ISO 4 (Information and documentation — Rules for the abbreviation of title words and titles of publications) is an international standard which defines a uniform system for the abbreviation of serial publication titles, i.e., titles of publications such as scientific journals that are published in regular installments.

The International Organization for Standardization (ISO) has appointed the ISSN International Centre as the registration authority for ISO 4. It maintains the List of Title Word Abbreviations (LTWA), which contains standard abbreviations for words commonly found in serial titles. , the standard's most recent update came in 1997, when its third edition was released.

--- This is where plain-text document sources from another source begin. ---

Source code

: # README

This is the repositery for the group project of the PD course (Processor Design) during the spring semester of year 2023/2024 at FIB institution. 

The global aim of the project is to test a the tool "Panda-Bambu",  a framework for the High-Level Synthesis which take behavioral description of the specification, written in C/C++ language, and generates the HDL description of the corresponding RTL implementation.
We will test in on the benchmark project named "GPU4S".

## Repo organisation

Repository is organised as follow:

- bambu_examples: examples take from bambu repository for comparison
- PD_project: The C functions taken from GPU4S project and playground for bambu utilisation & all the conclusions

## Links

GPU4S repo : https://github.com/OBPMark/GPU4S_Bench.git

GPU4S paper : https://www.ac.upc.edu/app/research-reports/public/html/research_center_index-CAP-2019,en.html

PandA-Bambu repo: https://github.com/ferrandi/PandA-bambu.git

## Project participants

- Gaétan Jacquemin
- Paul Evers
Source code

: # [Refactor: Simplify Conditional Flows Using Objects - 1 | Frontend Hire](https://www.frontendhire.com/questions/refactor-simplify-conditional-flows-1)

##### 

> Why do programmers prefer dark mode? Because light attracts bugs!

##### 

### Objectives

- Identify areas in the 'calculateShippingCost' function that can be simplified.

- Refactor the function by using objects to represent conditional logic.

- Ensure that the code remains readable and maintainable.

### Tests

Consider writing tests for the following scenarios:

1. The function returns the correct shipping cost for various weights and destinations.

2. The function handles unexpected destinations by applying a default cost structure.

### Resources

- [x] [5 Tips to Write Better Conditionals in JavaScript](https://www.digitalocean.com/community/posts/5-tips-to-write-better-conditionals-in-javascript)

A major use of ISO 4 is to abbreviate the names of scientific journals using the LTWA. For instance, under ISO 4 standards, the Journal of Biological Chemistry is cited as J. Biol. Chem., and the Journal of Polymer Science Part A should be cited as J. Polym. Sci. A (capitalization is not specified by the standard). The standard notes that "Full stops shall only be used to indicate an abbreviation. Full stops may be omitted from abbreviated words in applications that require limited use of punctuation" (section 4.6).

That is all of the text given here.